„’s war früh im Herbste, als ich durch des Dörfleins Gasse
Der Hütte zuschritt, wo mein Kind gewohnt;
Da fiel mir auf, daß meinem lauten Gruße
Die Dörfler nicht, wie früher, froh gelohnt,
Und Unheil schwanend, streckte ich die Schritte,
Bis bald im Stüblein knarrten meine Tritte.”

„Doch statt dem lieben Gruße meines trauten Kindes
Begegnete mir scheu die Pflegerin.
Ihr traurig Willkomm wollte kaum vom Munde,
Es fuhr wie Todesängsten durch mich hin
Und ging es lange, eh’ ich’s mochte wagen,
Verzagten Sinnes nach dem Kind zu fragen.”

„Mit wenig Worten, aber unter vielen Thränen,
Erzählte mir das Weiblein, daß der Weih’
Am selben Tag mein Vögelein sich raubte,
Als ich im Lenz von ihm geschieden sei;
Doch soll es munter auf der Thierburg weilen
Und Tisch und Lager mit dem Herrn dort theilen.”

„Da wich mein bang Gefühl des Zornes närr’schem Toben,
Und Fluch auf Fluch fiel auf des Kindes Haupt;
In blindem Wüthen schwor ich, mich zu rächen
An ihm, der mir mein einzig Kind geraubt.
Aufschreiend: „denen will ich’s Nachtmahl würzen!”
Wollt’, rasend, schon ich aus dem Stüblein stürzen.”

„Da wischte sich die Bäuerin ’s Wasser aus den Augen
Und zog mich neben sich auf eine Bank.
„„Stat Seppel!”” sprach sie, „„magst Dir’s erst beschlafen;
Der auf der Thierburg wüßt’ Dir schlechten Dank
Für Deinen Eifer!

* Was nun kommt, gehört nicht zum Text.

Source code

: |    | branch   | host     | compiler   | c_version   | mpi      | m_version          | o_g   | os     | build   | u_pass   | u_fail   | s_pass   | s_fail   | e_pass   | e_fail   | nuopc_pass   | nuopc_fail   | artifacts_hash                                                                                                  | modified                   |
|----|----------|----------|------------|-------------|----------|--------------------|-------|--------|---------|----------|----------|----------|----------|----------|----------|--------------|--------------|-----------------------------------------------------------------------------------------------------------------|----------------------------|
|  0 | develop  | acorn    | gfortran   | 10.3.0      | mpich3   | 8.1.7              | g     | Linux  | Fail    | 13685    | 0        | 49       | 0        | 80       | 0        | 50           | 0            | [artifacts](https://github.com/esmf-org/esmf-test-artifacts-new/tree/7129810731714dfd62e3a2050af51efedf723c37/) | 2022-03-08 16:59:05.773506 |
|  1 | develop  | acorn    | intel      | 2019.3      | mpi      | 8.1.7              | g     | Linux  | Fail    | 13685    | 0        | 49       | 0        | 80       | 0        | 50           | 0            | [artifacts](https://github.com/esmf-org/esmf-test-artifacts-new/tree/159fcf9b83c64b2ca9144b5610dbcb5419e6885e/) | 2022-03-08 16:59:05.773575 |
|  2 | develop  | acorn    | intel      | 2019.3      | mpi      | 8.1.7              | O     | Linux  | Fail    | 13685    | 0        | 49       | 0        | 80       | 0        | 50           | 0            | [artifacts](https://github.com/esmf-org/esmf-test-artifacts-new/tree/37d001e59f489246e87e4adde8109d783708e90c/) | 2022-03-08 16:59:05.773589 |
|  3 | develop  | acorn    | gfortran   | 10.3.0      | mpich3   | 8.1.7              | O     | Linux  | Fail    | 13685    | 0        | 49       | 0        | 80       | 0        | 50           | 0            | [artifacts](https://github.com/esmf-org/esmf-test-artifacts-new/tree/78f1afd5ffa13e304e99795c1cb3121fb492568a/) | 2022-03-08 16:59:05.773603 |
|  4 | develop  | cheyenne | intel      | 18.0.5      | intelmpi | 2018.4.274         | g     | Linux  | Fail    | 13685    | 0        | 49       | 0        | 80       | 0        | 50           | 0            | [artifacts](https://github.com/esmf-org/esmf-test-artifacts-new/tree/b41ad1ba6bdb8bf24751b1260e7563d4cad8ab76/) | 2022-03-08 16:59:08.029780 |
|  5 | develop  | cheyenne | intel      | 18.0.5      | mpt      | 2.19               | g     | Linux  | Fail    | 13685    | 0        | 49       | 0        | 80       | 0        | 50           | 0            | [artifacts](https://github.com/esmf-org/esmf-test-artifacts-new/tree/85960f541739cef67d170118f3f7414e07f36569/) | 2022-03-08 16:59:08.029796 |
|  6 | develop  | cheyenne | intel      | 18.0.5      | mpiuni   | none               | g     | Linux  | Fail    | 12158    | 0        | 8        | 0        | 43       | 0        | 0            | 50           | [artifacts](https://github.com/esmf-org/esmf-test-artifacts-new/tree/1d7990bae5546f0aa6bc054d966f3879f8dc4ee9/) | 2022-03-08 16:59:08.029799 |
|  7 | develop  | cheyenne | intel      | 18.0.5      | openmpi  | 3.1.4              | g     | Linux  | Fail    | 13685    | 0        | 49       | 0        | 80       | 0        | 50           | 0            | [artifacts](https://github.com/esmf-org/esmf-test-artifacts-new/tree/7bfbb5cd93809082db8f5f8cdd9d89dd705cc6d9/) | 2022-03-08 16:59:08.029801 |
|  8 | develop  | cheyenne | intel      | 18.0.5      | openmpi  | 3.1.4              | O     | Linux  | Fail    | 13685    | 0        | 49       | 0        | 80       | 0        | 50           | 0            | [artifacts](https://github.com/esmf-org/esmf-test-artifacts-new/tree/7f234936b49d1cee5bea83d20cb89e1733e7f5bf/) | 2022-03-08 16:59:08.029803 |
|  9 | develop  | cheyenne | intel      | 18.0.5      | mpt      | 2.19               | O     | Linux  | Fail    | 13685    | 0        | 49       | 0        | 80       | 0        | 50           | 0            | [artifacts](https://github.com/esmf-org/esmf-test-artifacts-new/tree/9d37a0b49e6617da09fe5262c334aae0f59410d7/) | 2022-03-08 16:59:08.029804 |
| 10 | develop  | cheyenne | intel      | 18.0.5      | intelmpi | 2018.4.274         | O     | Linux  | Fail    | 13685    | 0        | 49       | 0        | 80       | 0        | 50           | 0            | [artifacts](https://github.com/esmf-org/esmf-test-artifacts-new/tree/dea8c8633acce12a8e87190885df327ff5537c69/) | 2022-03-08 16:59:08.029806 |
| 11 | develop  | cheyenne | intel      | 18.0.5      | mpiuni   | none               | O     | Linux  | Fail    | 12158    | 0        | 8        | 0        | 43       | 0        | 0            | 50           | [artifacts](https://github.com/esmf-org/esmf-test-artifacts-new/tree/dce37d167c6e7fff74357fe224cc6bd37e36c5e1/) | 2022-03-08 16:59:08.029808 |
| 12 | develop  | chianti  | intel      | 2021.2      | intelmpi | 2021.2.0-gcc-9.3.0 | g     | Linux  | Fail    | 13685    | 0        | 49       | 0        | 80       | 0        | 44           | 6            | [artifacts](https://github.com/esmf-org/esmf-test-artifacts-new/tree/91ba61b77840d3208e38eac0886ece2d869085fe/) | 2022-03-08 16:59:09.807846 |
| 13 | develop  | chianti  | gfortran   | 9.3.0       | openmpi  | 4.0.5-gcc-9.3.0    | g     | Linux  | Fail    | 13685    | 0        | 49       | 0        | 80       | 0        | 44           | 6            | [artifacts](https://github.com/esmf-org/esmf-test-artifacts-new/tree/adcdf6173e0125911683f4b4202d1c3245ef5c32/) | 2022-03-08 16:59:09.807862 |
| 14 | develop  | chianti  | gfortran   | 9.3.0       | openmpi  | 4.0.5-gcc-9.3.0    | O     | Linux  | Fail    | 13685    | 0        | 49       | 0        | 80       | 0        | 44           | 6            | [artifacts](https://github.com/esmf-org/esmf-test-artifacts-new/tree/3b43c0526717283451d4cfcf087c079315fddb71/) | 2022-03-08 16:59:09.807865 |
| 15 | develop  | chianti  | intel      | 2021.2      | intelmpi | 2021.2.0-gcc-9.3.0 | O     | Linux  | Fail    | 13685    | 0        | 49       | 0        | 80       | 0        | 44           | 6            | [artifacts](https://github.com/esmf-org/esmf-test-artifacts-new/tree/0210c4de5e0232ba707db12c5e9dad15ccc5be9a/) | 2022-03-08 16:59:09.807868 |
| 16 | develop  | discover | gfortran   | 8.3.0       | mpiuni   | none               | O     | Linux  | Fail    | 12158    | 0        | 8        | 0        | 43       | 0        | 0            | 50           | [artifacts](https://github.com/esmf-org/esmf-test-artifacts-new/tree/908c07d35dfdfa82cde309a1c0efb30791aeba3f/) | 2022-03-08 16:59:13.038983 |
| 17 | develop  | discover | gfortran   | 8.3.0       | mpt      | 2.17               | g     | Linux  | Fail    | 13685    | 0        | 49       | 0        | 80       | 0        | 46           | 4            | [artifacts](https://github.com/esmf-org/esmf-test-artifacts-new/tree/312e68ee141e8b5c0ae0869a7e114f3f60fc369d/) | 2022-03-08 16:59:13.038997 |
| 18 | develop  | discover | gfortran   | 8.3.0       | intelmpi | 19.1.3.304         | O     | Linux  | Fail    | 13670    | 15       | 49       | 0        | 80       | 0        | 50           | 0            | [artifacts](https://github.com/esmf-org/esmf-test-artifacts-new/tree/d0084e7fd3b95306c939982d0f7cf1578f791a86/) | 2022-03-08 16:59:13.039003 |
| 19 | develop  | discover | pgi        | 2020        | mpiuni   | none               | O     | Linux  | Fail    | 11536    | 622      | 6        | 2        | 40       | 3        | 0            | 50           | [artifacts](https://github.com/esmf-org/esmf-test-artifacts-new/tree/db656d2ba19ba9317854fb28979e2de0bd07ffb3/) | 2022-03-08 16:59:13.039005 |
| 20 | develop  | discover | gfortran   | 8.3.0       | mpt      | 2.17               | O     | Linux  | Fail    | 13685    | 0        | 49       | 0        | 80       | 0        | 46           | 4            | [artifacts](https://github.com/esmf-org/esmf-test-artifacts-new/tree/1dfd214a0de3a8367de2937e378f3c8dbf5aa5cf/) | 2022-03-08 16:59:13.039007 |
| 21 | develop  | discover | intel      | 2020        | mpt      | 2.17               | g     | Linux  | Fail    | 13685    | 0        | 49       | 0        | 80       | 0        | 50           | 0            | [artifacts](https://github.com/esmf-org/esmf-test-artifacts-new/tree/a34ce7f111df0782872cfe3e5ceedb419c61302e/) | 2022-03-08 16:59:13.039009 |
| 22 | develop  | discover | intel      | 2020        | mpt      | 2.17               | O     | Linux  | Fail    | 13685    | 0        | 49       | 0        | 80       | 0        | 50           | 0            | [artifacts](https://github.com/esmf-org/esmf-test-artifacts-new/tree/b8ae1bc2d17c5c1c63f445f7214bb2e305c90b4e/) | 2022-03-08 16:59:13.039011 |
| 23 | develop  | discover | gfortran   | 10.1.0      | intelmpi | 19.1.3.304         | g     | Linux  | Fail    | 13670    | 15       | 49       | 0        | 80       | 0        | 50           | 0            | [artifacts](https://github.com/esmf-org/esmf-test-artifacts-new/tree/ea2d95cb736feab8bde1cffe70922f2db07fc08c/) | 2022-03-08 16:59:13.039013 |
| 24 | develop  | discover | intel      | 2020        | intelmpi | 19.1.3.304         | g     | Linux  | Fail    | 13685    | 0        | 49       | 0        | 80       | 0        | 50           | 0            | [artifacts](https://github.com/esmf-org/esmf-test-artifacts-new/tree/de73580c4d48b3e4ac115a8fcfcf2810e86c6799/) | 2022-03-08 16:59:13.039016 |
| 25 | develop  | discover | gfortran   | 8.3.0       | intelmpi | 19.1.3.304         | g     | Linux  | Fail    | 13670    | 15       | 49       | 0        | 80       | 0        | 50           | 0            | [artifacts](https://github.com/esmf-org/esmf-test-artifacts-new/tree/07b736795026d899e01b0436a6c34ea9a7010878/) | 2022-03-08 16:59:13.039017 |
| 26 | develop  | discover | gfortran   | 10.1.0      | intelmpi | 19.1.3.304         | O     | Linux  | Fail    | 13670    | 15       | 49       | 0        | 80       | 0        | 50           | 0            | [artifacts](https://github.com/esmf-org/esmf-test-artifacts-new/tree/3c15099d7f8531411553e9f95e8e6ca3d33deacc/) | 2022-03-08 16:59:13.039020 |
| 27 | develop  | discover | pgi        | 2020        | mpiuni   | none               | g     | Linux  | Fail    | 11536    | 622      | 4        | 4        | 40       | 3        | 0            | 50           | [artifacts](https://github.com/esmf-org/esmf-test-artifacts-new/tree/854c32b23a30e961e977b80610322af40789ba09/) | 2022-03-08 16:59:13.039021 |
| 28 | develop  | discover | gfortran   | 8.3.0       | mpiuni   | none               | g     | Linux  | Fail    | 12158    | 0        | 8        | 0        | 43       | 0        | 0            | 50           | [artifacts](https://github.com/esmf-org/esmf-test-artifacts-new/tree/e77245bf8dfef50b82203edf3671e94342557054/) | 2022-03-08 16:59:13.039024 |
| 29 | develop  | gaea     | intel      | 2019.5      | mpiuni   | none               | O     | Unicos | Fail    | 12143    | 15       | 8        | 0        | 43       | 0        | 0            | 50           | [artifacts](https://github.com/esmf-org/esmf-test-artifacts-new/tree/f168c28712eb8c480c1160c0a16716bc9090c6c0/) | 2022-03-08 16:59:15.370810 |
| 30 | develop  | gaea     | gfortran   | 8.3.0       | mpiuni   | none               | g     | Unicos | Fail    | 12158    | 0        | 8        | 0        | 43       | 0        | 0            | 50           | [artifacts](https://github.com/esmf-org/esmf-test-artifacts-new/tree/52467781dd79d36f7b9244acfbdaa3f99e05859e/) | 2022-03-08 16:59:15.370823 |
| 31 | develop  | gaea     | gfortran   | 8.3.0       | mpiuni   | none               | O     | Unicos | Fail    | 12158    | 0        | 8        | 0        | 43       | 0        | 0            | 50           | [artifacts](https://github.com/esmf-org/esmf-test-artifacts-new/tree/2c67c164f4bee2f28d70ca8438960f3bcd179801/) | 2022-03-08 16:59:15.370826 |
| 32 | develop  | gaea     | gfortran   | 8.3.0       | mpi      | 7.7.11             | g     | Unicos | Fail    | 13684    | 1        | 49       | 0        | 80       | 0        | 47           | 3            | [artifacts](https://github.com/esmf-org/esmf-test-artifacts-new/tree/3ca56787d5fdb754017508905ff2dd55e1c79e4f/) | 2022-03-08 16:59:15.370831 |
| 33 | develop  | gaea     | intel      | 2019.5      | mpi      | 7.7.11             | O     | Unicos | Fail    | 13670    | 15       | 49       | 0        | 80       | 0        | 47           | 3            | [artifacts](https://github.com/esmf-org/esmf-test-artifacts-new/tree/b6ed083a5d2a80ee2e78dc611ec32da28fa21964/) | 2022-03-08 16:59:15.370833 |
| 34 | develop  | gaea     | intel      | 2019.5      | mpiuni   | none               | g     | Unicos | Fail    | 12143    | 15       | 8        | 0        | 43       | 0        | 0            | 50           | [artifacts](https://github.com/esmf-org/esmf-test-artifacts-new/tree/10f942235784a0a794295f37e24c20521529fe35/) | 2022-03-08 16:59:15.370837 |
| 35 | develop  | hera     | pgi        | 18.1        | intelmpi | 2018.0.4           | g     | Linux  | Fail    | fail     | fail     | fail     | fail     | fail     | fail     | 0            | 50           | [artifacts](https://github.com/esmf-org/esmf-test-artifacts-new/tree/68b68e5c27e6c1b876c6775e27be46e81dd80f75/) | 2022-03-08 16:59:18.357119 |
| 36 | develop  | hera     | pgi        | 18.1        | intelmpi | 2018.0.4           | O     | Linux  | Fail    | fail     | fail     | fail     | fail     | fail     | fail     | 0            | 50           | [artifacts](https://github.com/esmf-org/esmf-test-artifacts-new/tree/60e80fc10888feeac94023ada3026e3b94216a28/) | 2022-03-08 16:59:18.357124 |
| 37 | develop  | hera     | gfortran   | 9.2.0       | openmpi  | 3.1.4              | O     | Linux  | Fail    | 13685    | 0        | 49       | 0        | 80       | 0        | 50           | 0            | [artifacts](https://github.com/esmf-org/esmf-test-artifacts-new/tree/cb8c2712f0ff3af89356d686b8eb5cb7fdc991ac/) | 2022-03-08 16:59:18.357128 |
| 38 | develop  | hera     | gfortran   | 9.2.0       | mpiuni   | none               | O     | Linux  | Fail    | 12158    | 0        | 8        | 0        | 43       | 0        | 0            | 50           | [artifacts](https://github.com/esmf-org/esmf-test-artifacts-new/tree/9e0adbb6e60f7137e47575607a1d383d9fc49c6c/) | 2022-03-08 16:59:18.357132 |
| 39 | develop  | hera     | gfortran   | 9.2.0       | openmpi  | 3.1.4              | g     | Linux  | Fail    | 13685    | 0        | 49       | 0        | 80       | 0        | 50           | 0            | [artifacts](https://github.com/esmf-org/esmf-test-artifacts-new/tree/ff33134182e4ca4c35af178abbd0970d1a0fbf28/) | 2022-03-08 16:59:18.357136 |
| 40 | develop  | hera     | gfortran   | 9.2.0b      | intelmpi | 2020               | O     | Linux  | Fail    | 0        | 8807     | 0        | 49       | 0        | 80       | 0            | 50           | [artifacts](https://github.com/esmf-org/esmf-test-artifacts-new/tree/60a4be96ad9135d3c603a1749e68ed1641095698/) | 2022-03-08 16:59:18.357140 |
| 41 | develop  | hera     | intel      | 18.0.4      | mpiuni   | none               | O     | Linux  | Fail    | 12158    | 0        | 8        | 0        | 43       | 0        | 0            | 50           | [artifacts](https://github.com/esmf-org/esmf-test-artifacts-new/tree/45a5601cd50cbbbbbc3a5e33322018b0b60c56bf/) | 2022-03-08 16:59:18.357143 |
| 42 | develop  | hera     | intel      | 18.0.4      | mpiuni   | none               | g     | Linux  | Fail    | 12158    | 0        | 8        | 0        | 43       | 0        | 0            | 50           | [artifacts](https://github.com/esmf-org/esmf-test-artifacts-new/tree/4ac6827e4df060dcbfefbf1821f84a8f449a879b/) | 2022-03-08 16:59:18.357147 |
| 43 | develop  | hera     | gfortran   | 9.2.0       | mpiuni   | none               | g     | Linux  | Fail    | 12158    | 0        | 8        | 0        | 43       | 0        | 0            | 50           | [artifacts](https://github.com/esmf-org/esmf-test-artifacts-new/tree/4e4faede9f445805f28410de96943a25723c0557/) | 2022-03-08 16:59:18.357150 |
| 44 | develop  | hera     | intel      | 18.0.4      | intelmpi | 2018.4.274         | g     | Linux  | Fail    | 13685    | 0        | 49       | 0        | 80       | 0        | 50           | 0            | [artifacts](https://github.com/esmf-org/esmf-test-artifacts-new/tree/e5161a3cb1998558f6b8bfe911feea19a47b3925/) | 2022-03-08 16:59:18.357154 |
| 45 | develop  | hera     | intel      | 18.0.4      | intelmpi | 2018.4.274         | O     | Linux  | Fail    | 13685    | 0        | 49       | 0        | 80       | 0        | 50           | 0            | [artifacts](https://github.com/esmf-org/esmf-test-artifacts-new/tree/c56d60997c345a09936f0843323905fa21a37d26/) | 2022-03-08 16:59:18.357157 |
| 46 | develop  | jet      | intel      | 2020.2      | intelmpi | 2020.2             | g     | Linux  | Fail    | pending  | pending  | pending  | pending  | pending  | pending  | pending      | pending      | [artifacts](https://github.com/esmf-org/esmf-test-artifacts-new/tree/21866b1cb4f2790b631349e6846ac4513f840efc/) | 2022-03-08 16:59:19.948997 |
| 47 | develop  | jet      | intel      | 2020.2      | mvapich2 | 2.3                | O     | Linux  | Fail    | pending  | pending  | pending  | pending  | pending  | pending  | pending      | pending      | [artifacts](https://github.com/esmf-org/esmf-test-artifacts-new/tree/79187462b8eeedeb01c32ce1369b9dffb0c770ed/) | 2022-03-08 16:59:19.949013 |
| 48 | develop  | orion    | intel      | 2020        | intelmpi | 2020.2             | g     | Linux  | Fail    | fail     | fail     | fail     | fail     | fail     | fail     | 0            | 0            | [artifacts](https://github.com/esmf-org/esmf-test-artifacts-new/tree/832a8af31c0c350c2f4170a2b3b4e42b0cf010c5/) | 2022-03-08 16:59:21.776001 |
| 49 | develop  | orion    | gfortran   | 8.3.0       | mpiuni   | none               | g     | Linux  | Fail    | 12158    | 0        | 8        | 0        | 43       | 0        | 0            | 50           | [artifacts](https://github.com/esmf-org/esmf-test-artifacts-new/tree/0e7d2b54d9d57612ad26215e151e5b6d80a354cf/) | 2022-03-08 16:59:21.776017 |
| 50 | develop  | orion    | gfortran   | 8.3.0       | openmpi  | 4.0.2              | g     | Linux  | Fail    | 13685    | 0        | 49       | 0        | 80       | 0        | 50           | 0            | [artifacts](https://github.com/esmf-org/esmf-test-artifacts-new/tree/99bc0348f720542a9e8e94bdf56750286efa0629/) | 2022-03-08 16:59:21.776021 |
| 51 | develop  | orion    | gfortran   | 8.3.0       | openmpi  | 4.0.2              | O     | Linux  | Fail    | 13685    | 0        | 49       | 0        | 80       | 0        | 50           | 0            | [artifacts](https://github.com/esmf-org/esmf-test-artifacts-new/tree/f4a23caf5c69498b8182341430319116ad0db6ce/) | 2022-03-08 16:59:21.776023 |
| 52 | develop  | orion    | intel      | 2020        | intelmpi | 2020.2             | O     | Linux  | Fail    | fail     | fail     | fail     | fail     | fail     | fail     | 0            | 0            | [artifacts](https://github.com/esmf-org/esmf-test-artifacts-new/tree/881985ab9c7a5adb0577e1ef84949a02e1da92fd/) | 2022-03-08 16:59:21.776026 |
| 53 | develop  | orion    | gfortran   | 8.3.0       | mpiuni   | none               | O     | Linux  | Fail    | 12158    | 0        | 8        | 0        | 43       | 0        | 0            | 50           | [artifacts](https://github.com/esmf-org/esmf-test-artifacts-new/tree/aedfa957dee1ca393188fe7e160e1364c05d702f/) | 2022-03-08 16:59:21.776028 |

Morgen magst Du gehen
Und es versuchen, deine Maid zu sehen!””

„„Ich war schon selber dort, das Mädel aufzusuchen,
Hatt’ jedoch bei dem Gange wenig Glück.
Ist Einer wie der Andere dort oben!
Sie wiesen mich am Thore grob zurück,
Und auf mein Flehn entgegneten die Wächter
Mit Schimpfen nur und spöttischem Gelächter.””

„„Dein Goldkind lebt gar fein! hieß es; pack’ Dich zur Höllen,
Sonst bläuen wir Dir Deinen dürren Leib!
Das Mägdlein soll uns bar erst Kurzweil schaffen,
Eh’ es zum Teufel fährt als runzlig Weib!
Dein Fräulein ließ sich gerne von uns fangen,
Sonst wär’ es nicht allein im Wald gegangen!””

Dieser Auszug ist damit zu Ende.